"Why did you do that?" I asked shocked.

"I...I...I love you Patience."

"I love you too."

"But I love you more than a brother."

"You love, love me?"

"Yea, from the moment I saw you"

"Why wait so long to tell me?"

"I was too scared you would hate me"

"So why now?"

"Because Matt made me realize that if I didn't tell you, it would have eaten me up inside until there is nothing left."

I sat there looking at him in silence.

"Patience, please say something. Your scaring me."

I leaned in and kissed him. He kissed back with more passion. We started making out. I didn't know what I was doing? Do I love him more than a brother? Or am I just caught up in the moment? We broke apart when we heard Gil say he was home. We stood up and fixed ourselves. He walked to me and caressed my cheek.

"We'll talk more about this later" He said as he kissed me one more time.

We walked out and into the living room.

"Patience, come here for a SEC sweetie." Gil said.

"Okay"I said as I sat down.

"I went to the adoption place. I had a long fight with them. It turns out I can't adopt you because your father would have to sign it, but since we don't know who your father is. They said you wouldn't have to go into foster care and that you can still live with me if that is what you want"

"So I can still live here and be with y'all?"

"Yes, of course" Gil said with a smile.

"Thank you" I said as I hugged Gil.

"Your welcome sweetie"

I ran up to Matt and tackled him down and hugged him. He started laughing.

"What about me?" Jeff asked

"What about you?" I asked with a smile.

"Oh that's it" Jeff said as he pulled me up.

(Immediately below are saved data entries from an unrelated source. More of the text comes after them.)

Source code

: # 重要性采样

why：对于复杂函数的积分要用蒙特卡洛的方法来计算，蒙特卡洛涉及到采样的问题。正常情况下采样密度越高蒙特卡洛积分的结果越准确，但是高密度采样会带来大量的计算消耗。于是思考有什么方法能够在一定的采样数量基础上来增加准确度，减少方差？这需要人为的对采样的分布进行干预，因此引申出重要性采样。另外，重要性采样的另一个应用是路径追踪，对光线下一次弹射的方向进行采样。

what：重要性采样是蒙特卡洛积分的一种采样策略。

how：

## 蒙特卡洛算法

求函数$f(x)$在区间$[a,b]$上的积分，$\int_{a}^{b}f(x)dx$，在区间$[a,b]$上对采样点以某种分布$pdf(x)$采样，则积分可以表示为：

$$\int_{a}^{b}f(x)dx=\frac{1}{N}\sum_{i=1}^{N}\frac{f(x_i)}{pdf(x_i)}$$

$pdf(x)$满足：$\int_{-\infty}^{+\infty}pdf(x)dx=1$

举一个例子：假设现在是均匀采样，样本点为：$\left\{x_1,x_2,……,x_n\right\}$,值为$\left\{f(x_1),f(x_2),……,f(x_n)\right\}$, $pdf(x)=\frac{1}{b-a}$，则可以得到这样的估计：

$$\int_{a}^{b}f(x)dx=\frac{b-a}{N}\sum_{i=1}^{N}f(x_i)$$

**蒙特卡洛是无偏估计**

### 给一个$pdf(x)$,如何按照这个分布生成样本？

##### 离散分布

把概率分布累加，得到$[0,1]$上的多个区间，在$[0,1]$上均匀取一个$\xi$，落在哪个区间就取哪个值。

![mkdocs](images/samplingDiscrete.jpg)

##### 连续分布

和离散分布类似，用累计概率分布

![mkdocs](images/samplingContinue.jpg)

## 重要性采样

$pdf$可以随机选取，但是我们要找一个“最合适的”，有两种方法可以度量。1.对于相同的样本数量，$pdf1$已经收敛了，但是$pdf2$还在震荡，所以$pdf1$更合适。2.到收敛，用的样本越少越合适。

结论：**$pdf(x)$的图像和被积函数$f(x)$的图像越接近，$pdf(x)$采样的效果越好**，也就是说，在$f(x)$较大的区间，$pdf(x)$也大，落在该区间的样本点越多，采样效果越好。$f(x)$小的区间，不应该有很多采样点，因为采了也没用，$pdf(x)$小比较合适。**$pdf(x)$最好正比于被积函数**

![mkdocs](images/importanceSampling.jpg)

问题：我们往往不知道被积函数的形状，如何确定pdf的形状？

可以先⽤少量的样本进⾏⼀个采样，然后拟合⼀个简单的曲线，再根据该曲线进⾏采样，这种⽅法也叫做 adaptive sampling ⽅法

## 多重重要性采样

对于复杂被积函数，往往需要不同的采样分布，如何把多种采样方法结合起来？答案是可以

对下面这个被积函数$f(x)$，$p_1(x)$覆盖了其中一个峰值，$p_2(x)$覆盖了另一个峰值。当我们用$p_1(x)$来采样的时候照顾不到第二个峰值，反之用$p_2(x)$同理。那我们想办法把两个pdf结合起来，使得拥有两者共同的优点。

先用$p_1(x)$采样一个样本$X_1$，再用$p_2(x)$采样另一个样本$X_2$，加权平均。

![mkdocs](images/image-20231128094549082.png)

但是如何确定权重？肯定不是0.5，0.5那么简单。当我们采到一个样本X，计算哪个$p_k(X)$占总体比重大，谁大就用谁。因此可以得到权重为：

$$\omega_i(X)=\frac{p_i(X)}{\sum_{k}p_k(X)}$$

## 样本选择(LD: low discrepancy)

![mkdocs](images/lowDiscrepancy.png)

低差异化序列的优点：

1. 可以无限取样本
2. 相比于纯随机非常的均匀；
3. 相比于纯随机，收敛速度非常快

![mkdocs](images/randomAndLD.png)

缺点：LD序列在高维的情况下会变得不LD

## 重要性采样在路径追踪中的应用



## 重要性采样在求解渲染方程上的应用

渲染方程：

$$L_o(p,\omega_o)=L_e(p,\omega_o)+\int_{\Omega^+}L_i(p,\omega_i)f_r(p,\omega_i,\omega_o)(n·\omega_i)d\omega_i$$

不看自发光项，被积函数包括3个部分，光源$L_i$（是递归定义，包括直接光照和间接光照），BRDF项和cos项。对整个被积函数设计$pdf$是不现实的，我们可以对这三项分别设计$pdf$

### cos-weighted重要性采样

He threw me over his shoulder and started walking toward the front door.

"Where ya taking me?" I asked

"To McDonald's to get some food." Jeff said

"Okay, bye all" I said

We got into the car and drove off. Meanwhile...

"So dad, who is taking care of the funeral arrangements?" Matt asked

"Patience's uncle is. Apparently it is going to be on Friday."

"So when are we going to go get all her stuff and bring it here?"

"Saturday, I think"

"Oh okay"

"So did anything interesting happen while I was gone?"

"We tried to get Patience to eat, but when we got close to the kitchen she just snapped. She started screaming and crying. She ran into the woods, but we caught her and calmed her down."

"That poor girl has been through so much. Seeing her Mom dead in the kitchen. I know she wants to stay strong, but she can't do it all the time"

"Also, did you know she has a job?"

"What?"

"A co-worker of her's came by and said she could have as much time as she wants off. She said she wants to go to work Saturday."

"This is all new to me."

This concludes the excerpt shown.